[What you will do]: Within the records below, repeat each line exactly but keep every picture out of the copy.

[Raw data]:

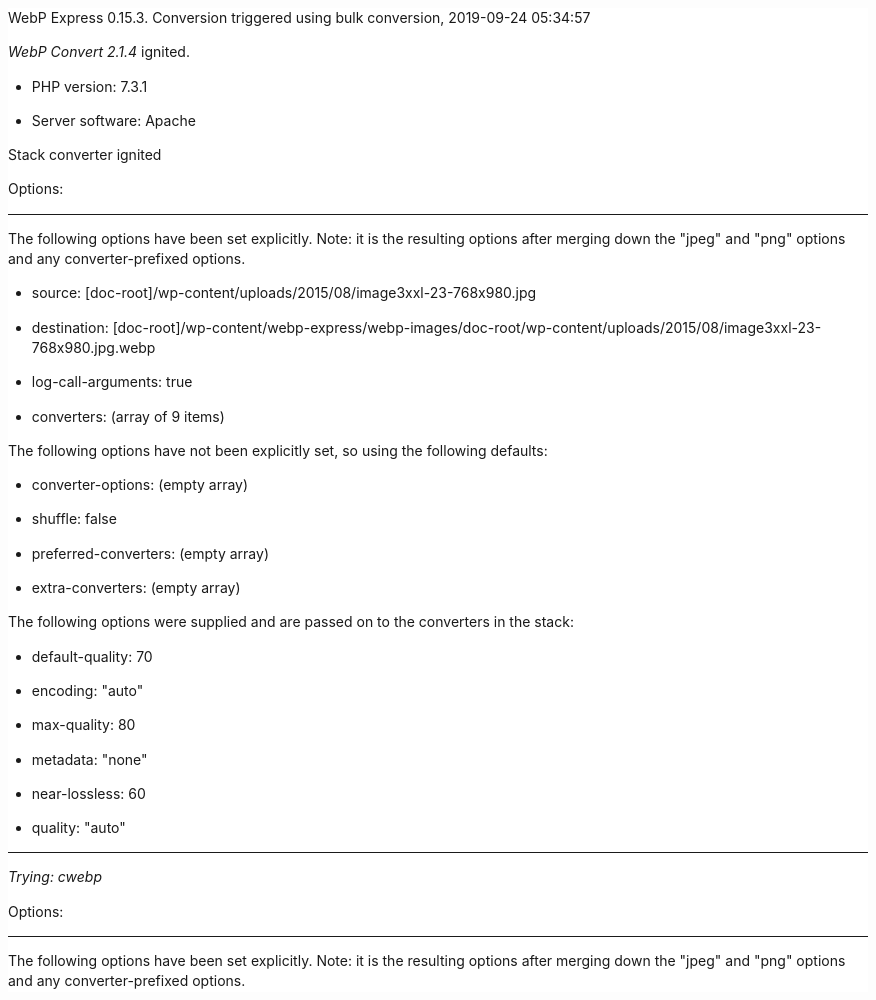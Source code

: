 WebP Express 0.15.3. Conversion triggered using bulk conversion, 2019-09-24 05:34:57


*WebP Convert 2.1.4*  ignited.

- PHP version: 7.3.1

- Server software: Apache


Stack converter ignited


Options:

------------

The following options have been set explicitly. Note: it is the resulting options after merging down the "jpeg" and "png" options and any converter-prefixed options.

- source: [doc-root]/wp-content/uploads/2015/08/image3xxl-23-768x980.jpg

- destination: [doc-root]/wp-content/webp-express/webp-images/doc-root/wp-content/uploads/2015/08/image3xxl-23-768x980.jpg.webp

- log-call-arguments: true

- converters: (array of 9 items)


The following options have not been explicitly set, so using the following defaults:

- converter-options: (empty array)

- shuffle: false

- preferred-converters: (empty array)

- extra-converters: (empty array)


The following options were supplied and are passed on to the converters in the stack:

- default-quality: 70

- encoding: "auto"

- max-quality: 80

- metadata: "none"

- near-lossless: 60

- quality: "auto"

------------



*Trying: cwebp* 


Options:

------------

The following options have been set explicitly. Note: it is the resulting options after merging down the "jpeg" and "png" options and any converter-prefixed options.
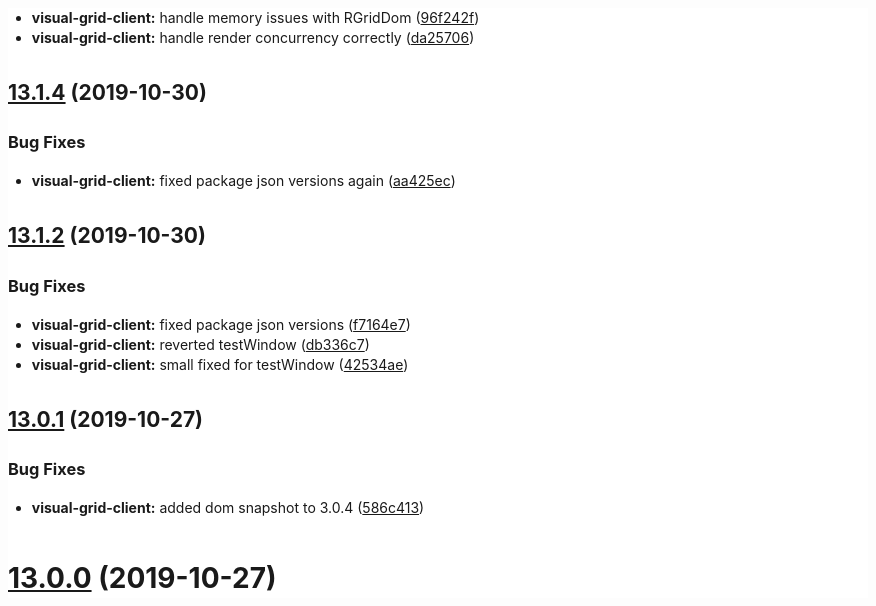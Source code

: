 * **visual-grid-client:** handle memory issues with RGridDom ([96f242f](https://github.com/applitools/eyes.sdk.javascript1/commit/96f242f))
* **visual-grid-client:** handle render concurrency correctly ([da25706](https://github.com/applitools/eyes.sdk.javascript1/commit/da25706))





## [13.1.4](https://github.com/applitools/eyes.sdk.javascript1/compare/@applitools/visual-grid-client@13.1.2...@applitools/visual-grid-client@13.1.4) (2019-10-30)


### Bug Fixes

* **visual-grid-client:** fixed package json versions again ([aa425ec](https://github.com/applitools/eyes.sdk.javascript1/commit/aa425ec))





## [13.1.2](https://github.com/applitools/eyes.sdk.javascript1/compare/@applitools/visual-grid-client@13.1.0...@applitools/visual-grid-client@13.1.2) (2019-10-30)


### Bug Fixes

* **visual-grid-client:** fixed package json versions ([f7164e7](https://github.com/applitools/eyes.sdk.javascript1/commit/f7164e7))
* **visual-grid-client:** reverted testWindow ([db336c7](https://github.com/applitools/eyes.sdk.javascript1/commit/db336c7))
* **visual-grid-client:** small fixed for testWindow ([42534ae](https://github.com/applitools/eyes.sdk.javascript1/commit/42534ae))





## [13.0.1](https://github.com/applitools/eyes.sdk.javascript1/compare/@applitools/visual-grid-client@13.0.0...@applitools/visual-grid-client@13.0.1) (2019-10-27)


### Bug Fixes

* **visual-grid-client:** added dom snapshot to 3.0.4 ([586c413](https://github.com/applitools/eyes.sdk.javascript1/commit/586c413))





# [13.0.0](https://github.com/applitools/eyes.sdk.javascript1/compare/@applitools/visual-grid-client@12.36.4...@applitools/visual-grid-client@13.0.0) (2019-10-27)

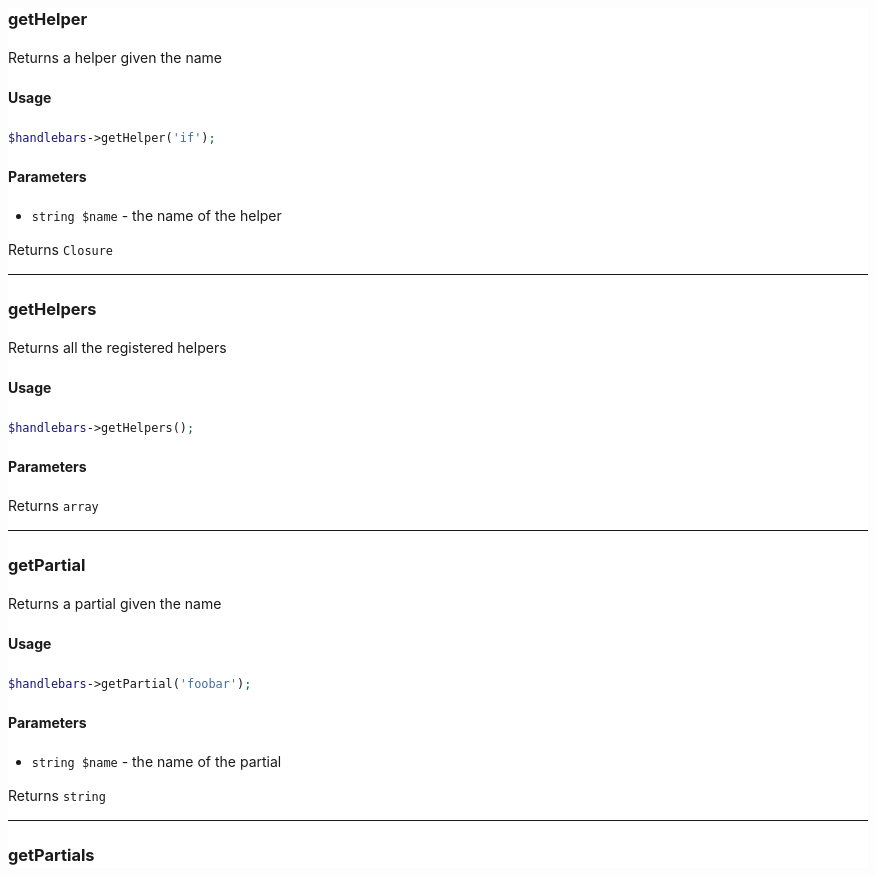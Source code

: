 ### getHelper

Returns a helper given the name

#### Usage

```php
$handlebars->getHelper('if');
```

#### Parameters

- `string $name` - the name of the helper

Returns `Closure`

----

<a name="getHelpers"></a>

### getHelpers

Returns all the registered helpers

#### Usage

```php
$handlebars->getHelpers();
```

#### Parameters

Returns `array`

----

<a name="getPartial"></a>

### getPartial

Returns a partial given the name

#### Usage

```php
$handlebars->getPartial('foobar');
```

#### Parameters

- `string $name` - the name of the partial

Returns `string`

----

<a name="getPartials"></a>

### getPartials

[Result of this task]:
Source code

: WebP Express 0.15.3. Conversion triggered using bulk conversion, 2019-09-24 05:34:57


*WebP Convert 2.1.4*  ignited.

- PHP version: 7.3.1

- Server software: Apache


Stack converter ignited


Options:

------------

The following options have been set explicitly. Note: it is the resulting options after merging down the "jpeg" and "png" options and any converter-prefixed options.

- source: [doc-root]/wp-content/uploads/2015/08/image3xxl-23-768x980.jpg

- destination: [doc-root]/wp-content/webp-express/webp-images/doc-root/wp-content/uploads/2015/08/image3xxl-23-768x980.jpg.webp

- log-call-arguments: true

- converters: (array of 9 items)


The following options have not been explicitly set, so using the following defaults:

- converter-options: (empty array)

- shuffle: false

- preferred-converters: (empty array)

- extra-converters: (empty array)


The following options were supplied and are passed on to the converters in the stack:

- default-quality: 70

- encoding: "auto"

- max-quality: 80

- metadata: "none"

- near-lossless: 60

- quality: "auto"

------------



*Trying: cwebp* 


Options:

------------

The following options have been set explicitly. Note: it is the resulting options after merging down the "jpeg" and "png" options and any converter-prefixed options.
Source code

: * **visual-grid-client:** handle memory issues with RGridDom ([96f242f](https://github.com/applitools/eyes.sdk.javascript1/commit/96f242f))
* **visual-grid-client:** handle render concurrency correctly ([da25706](https://github.com/applitools/eyes.sdk.javascript1/commit/da25706))





## [13.1.4](https://github.com/applitools/eyes.sdk.javascript1/compare/@applitools/visual-grid-client@13.1.2...@applitools/visual-grid-client@13.1.4) (2019-10-30)


### Bug Fixes

* **visual-grid-client:** fixed package json versions again ([aa425ec](https://github.com/applitools/eyes.sdk.javascript1/commit/aa425ec))





## [13.1.2](https://github.com/applitools/eyes.sdk.javascript1/compare/@applitools/visual-grid-client@13.1.0...@applitools/visual-grid-client@13.1.2) (2019-10-30)


### Bug Fixes

* **visual-grid-client:** fixed package json versions ([f7164e7](https://github.com/applitools/eyes.sdk.javascript1/commit/f7164e7))
* **visual-grid-client:** reverted testWindow ([db336c7](https://github.com/applitools/eyes.sdk.javascript1/commit/db336c7))
* **visual-grid-client:** small fixed for testWindow ([42534ae](https://github.com/applitools/eyes.sdk.javascript1/commit/42534ae))





## [13.0.1](https://github.com/applitools/eyes.sdk.javascript1/compare/@applitools/visual-grid-client@13.0.0...@applitools/visual-grid-client@13.0.1) (2019-10-27)


### Bug Fixes

* **visual-grid-client:** added dom snapshot to 3.0.4 ([586c413](https://github.com/applitools/eyes.sdk.javascript1/commit/586c413))





# [13.0.0](https://github.com/applitools/eyes.sdk.javascript1/compare/@applitools/visual-grid-client@12.36.4...@applitools/visual-grid-client@13.0.0) (2019-10-27)

Source code

: ### getHelper

Returns a helper given the name

#### Usage

```php
$handlebars->getHelper('if');
```

#### Parameters

- `string $name` - the name of the helper

Returns `Closure`

----

<a name="getHelpers"></a>

### getHelpers

Returns all the registered helpers

#### Usage

```php
$handlebars->getHelpers();
```

#### Parameters

Returns `array`

----

<a name="getPartial"></a>

### getPartial

Returns a partial given the name

#### Usage

```php
$handlebars->getPartial('foobar');
```

#### Parameters

- `string $name` - the name of the partial

Returns `string`

----

<a name="getPartials"></a>

### getPartials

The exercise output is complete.